Agree that ideas are likely to be clustered along tribal lines and that idea of what is good / bad will also vary along those line.
I think that using a 17th century tribe’s failure to classify good and bad ideas to justify social tolerance of bad ideas in the 21st century seems like a pessimistic view of human progress.
Yes we will get somethings wrong, but we don’t need to re-litigate why slavery is bad from first principles so that people feel comfortable pitching controversial physics ideas. There’s three centuries of philosophy, science, and progress we can draw on.
I can't fault anyone for trying to be generous in interpreting something, or giving the benefit of doubt, least of all @anil. Just not the only reasonable posture anymore IMO is all.
Oh. You actually think Altman HAS ill intent? Interesting. I’m inclined to think he’s just another utopian but misguided libertarian-leaning tech bro, but I really don’t know.
Sam Altman’s Manifest Destiny
Is the head of Y Combinator fixing the world, or trying to take over Silicon Valley?
newyorker.com
Is there any difference between someone with bad intent, and someone that actually doesn't, but who acts and speaks as if he does, over and over?

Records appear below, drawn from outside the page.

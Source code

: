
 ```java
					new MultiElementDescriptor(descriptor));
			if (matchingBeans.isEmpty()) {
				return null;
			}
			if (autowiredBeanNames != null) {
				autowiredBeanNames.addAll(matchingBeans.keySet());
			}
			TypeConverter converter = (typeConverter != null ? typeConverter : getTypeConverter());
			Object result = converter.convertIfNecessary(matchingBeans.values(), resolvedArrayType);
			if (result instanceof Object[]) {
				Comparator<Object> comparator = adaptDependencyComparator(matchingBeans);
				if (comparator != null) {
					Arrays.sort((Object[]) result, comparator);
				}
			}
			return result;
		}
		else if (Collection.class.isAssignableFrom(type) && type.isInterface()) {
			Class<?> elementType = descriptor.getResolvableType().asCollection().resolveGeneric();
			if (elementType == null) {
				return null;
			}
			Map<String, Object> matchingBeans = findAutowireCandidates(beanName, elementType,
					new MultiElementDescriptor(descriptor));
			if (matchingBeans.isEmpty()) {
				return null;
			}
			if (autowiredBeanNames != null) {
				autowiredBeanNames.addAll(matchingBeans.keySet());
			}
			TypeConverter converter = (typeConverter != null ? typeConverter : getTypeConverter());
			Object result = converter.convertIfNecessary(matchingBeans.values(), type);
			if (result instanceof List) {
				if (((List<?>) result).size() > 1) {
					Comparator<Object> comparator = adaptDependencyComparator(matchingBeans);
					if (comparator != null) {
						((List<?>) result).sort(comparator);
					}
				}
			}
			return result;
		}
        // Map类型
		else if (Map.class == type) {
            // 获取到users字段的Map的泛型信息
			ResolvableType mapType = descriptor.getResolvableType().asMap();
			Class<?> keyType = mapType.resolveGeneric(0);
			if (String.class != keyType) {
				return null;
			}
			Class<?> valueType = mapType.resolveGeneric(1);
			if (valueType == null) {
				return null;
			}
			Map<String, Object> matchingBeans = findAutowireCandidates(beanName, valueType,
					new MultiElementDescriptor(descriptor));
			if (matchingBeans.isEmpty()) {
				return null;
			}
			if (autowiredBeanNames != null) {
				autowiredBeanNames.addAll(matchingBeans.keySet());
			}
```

If he can be shown he’s doing so and how to amend it? Then yes.
how much hand-holding do the multi-{million,billion}aires really need? 🙃
Wealth is part of the problem. It creates an illusion of infallibility in all areas, especially when earned(lucked into) young before you’ve even developed your own theory of mind. Also the number of successful businesspeople who exhibit sociopathy or narcissism?
In don't think that Anil Dash is a narcissistic sociopath, he genuinely tries to make the world a better place. As do many others.

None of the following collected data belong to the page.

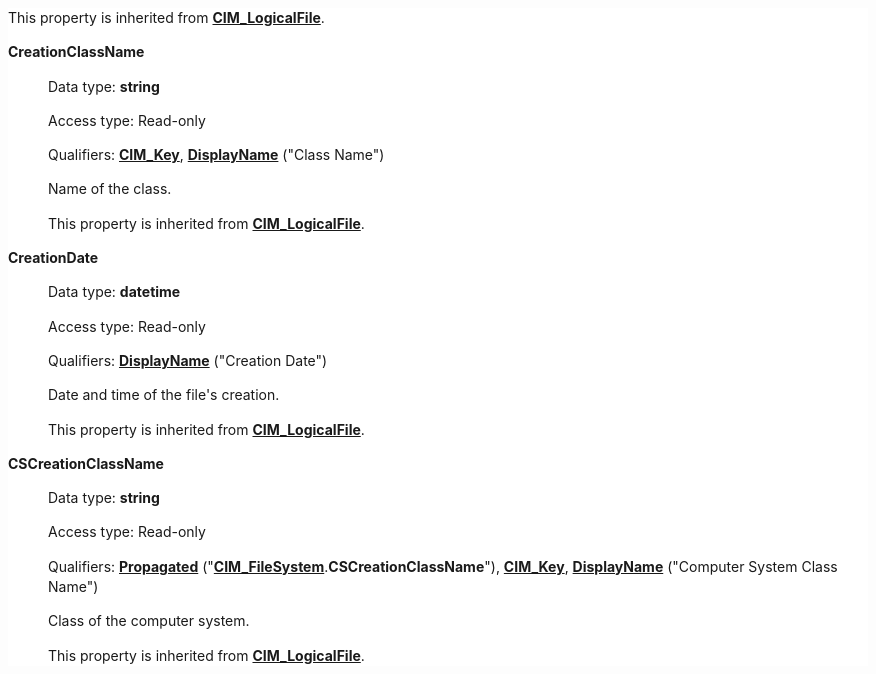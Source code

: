 This property is inherited from [**CIM\_LogicalFile**](cim-logicalfile.md).

</dd> <dt>

**CreationClassName**
</dt> <dd> <dl> <dt>

Data type: **string**
</dt> <dt>

Access type: Read-only
</dt> <dt>

Qualifiers: [**CIM\_Key**](../wmisdk/standard-wmi-qualifiers.md), [**DisplayName**](../wmisdk/standard-qualifiers.md) ("Class Name")
</dt> </dl>

Name of the class.

This property is inherited from [**CIM\_LogicalFile**](cim-logicalfile.md).

</dd> <dt>

**CreationDate**
</dt> <dd> <dl> <dt>

Data type: **datetime**
</dt> <dt>

Access type: Read-only
</dt> <dt>

Qualifiers: [**DisplayName**](../wmisdk/standard-qualifiers.md) ("Creation Date")
</dt> </dl>

Date and time of the file's creation.

This property is inherited from [**CIM\_LogicalFile**](cim-logicalfile.md).

</dd> <dt>

**CSCreationClassName**
</dt> <dd> <dl> <dt>

Data type: **string**
</dt> <dt>

Access type: Read-only
</dt> <dt>

Qualifiers: [**Propagated**](../wmisdk/standard-qualifiers.md) ("[**CIM\_FileSystem**](cim-filesystem.md).**CSCreationClassName**"), [**CIM\_Key**](../wmisdk/standard-wmi-qualifiers.md), [**DisplayName**](../wmisdk/standard-qualifiers.md) ("Computer System Class Name")
</dt> </dl>

Class of the computer system.

This property is inherited from [**CIM\_LogicalFile**](cim-logicalfile.md).

</dd> <dt>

Almost all people try to serve good, and most people even agree what they think is good (reducing suffering, increasing flourishing etc.). But people strongly disagree on the best strategy to increase goodness, and think those advocating other strategies must be motivated by evil
I don't think that's true. I think some people are malicious, and many people are motivated by personal greed to the exclusion of all else, with similar results, and I think that power and wealth, and maybe moreso the promise of them, corrupt and blind people to good.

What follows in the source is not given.